There a few issues with the way code-prettify reports on Example.js:

  1. The yellow "branch not covered" span for 'buffalo' should end at :. Instead, it extends all the way to the end of the file.
  2. Lines 6, 7, and 12 are covered and deserve their own labels in the left gutter.
  3. Lines 8, 9, and 10 are not covered. The figure 100% Statements 10/10 is wrong.

Further reading on JSX:

jrunning commented 4 years ago

@mikesamuel

Do you have a description of the rules that describe when a < character starts an XML token?

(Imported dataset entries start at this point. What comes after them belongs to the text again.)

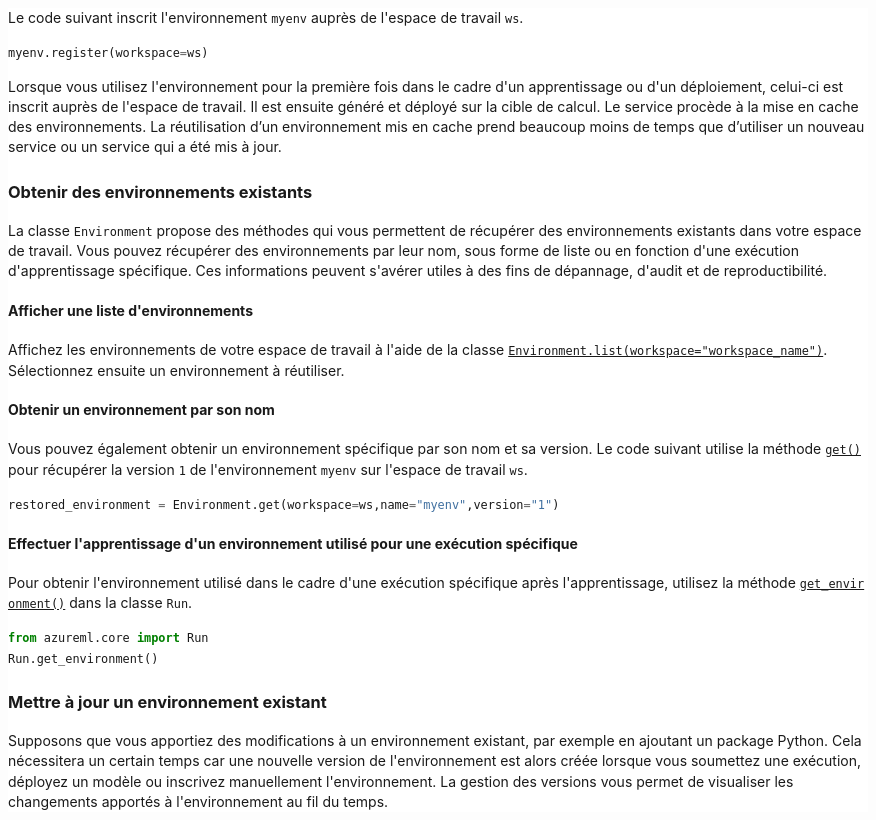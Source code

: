 Le code suivant inscrit l'environnement `myenv` auprès de l'espace de travail `ws`.

```python
myenv.register(workspace=ws)
```

Lorsque vous utilisez l'environnement pour la première fois dans le cadre d'un apprentissage ou d'un déploiement, celui-ci est inscrit auprès de l'espace de travail. Il est ensuite généré et déployé sur la cible de calcul. Le service procède à la mise en cache des environnements. La réutilisation d’un environnement mis en cache prend beaucoup moins de temps que d’utiliser un nouveau service ou un service qui a été mis à jour.

### <a name="get-existing-environments"></a>Obtenir des environnements existants

La classe `Environment` propose des méthodes qui vous permettent de récupérer des environnements existants dans votre espace de travail. Vous pouvez récupérer des environnements par leur nom, sous forme de liste ou en fonction d'une exécution d'apprentissage spécifique. Ces informations peuvent s'avérer utiles à des fins de dépannage, d'audit et de reproductibilité.

#### <a name="view-a-list-of-environments"></a>Afficher une liste d'environnements

Affichez les environnements de votre espace de travail à l'aide de la classe [`Environment.list(workspace="workspace_name")`](/python/api/azureml-core/azureml.core.environment%28class%29#list-workspace-). Sélectionnez ensuite un environnement à réutiliser.

#### <a name="get-an-environment-by-name"></a>Obtenir un environnement par son nom

Vous pouvez également obtenir un environnement spécifique par son nom et sa version. Le code suivant utilise la méthode [`get()`](/python/api/azureml-core/azureml.core.environment%28class%29#get-workspace--name--version-none-) pour récupérer la version `1` de l'environnement `myenv` sur l'espace de travail `ws`.

```python
restored_environment = Environment.get(workspace=ws,name="myenv",version="1")
```

#### <a name="train-a-run-specific-environment"></a>Effectuer l'apprentissage d'un environnement utilisé pour une exécution spécifique

Pour obtenir l'environnement utilisé dans le cadre d'une exécution spécifique après l'apprentissage, utilisez la méthode [`get_environment()`](/python/api/azureml-core/azureml.core.run.run#get-environment--) dans la classe `Run`.

```python
from azureml.core import Run
Run.get_environment()
```

### <a name="update-an-existing-environment"></a>Mettre à jour un environnement existant

Supposons que vous apportiez des modifications à un environnement existant, par exemple en ajoutant un package Python. Cela nécessitera un certain temps car une nouvelle version de l'environnement est alors créée lorsque vous soumettez une exécution, déployez un modèle ou inscrivez manuellement l'environnement. La gestion des versions vous permet de visualiser les changements apportés à l'environnement au fil du temps.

Here is some relevant discussion in the acorn-jsx repo that begins with an example very similar to yours: acornjs/acorn-jsx#78.

In this comment @RReverser draws an analogy to parsing regular expression literals with respect to ASI (emphasis mine):

Although JSX does not have explicit ASI semantics for its own operators, normal ECMAScript grammar still applies, which means ASI should kick in only when without it a syntax error would happen.

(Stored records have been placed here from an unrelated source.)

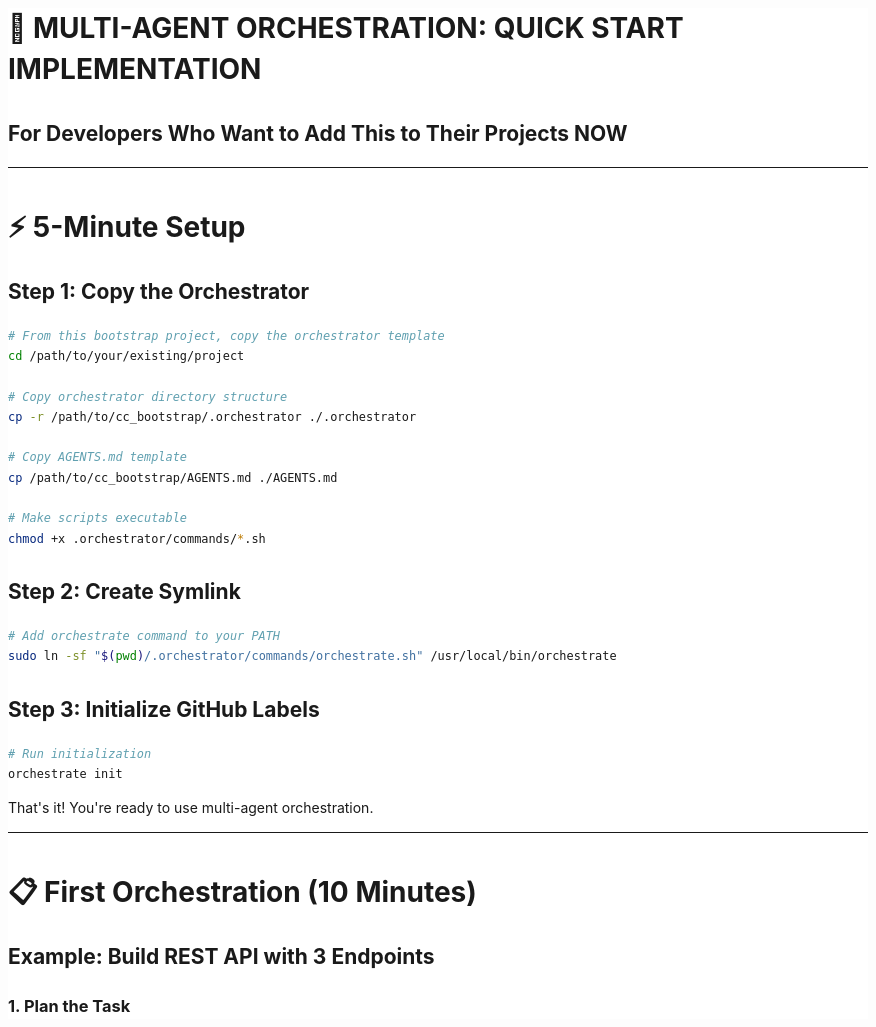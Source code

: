# 🚀 MULTI-AGENT ORCHESTRATION: QUICK START IMPLEMENTATION

## For Developers Who Want to Add This to Their Projects NOW

---

# ⚡ 5-Minute Setup

## Step 1: Copy the Orchestrator

```bash
# From this bootstrap project, copy the orchestrator template
cd /path/to/your/existing/project

# Copy orchestrator directory structure
cp -r /path/to/cc_bootstrap/.orchestrator ./.orchestrator

# Copy AGENTS.md template
cp /path/to/cc_bootstrap/AGENTS.md ./AGENTS.md

# Make scripts executable
chmod +x .orchestrator/commands/*.sh
```

## Step 2: Create Symlink

```bash
# Add orchestrate command to your PATH
sudo ln -sf "$(pwd)/.orchestrator/commands/orchestrate.sh" /usr/local/bin/orchestrate
```

## Step 3: Initialize GitHub Labels

```bash
# Run initialization
orchestrate init
```

That's it! You're ready to use multi-agent orchestration.

---

# 📋 First Orchestration (10 Minutes)

## Example: Build REST API with 3 Endpoints

### 1. Plan the Task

The case above with < is similar to / ambiguity at the beginning of the line, and so I believe this behaviour is actually correct. Consider the following example:

var foo = {};
/TodoList/

vs

var foo = {}
/TodoList/

In both cases - whether with < or with /, only explicit semicolon can turn a character that is normally an operator into a beginning of an expression, which makes the following content to be parsed differently - division vs regex or less-than vs start element.

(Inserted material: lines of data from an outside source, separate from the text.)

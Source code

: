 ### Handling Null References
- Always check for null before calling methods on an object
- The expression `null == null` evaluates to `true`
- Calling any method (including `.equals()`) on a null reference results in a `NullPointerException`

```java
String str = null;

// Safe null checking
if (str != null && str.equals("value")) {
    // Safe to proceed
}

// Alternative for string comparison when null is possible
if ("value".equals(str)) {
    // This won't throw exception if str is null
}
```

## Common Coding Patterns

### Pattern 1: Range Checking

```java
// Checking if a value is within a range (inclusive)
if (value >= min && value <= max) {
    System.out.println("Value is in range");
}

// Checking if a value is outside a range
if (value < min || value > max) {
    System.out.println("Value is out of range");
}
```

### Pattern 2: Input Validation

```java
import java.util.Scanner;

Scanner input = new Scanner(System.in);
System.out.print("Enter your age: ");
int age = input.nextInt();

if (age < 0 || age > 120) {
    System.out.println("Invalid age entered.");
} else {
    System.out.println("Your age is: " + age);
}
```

The JSX repo has some additional discussion here: facebook/jsx#87.

Finally, I don't have the expertise to tell if this is useful, but FWIW the draft JSX specification says:

JSX extends the PrimaryExpression in the ECMAScript 6th Edition (ECMA-262) grammar:

PrimaryExpression :

  • JSXElement
  • JSXFragment

PrimaryExpression is defined as:

PrimaryExpression :
this
IdentifierReference
Literal
ArrayLiteral
ObjectLiteral
FunctionExpression
ClassExpression
GeneratorExpression
AsyncFunctionExpression
RegularExpressionLiteral
TemplateLiteral
CoverParenthesizedExpressionAndArrowParameterList

In other words, a PrimaryExpression is anything we'd informally call an "expression" in JavaScript, and a JSX element or fragment (<>...</>) can begin anywhere a PrimaryExpression can.

I hope that's helpful.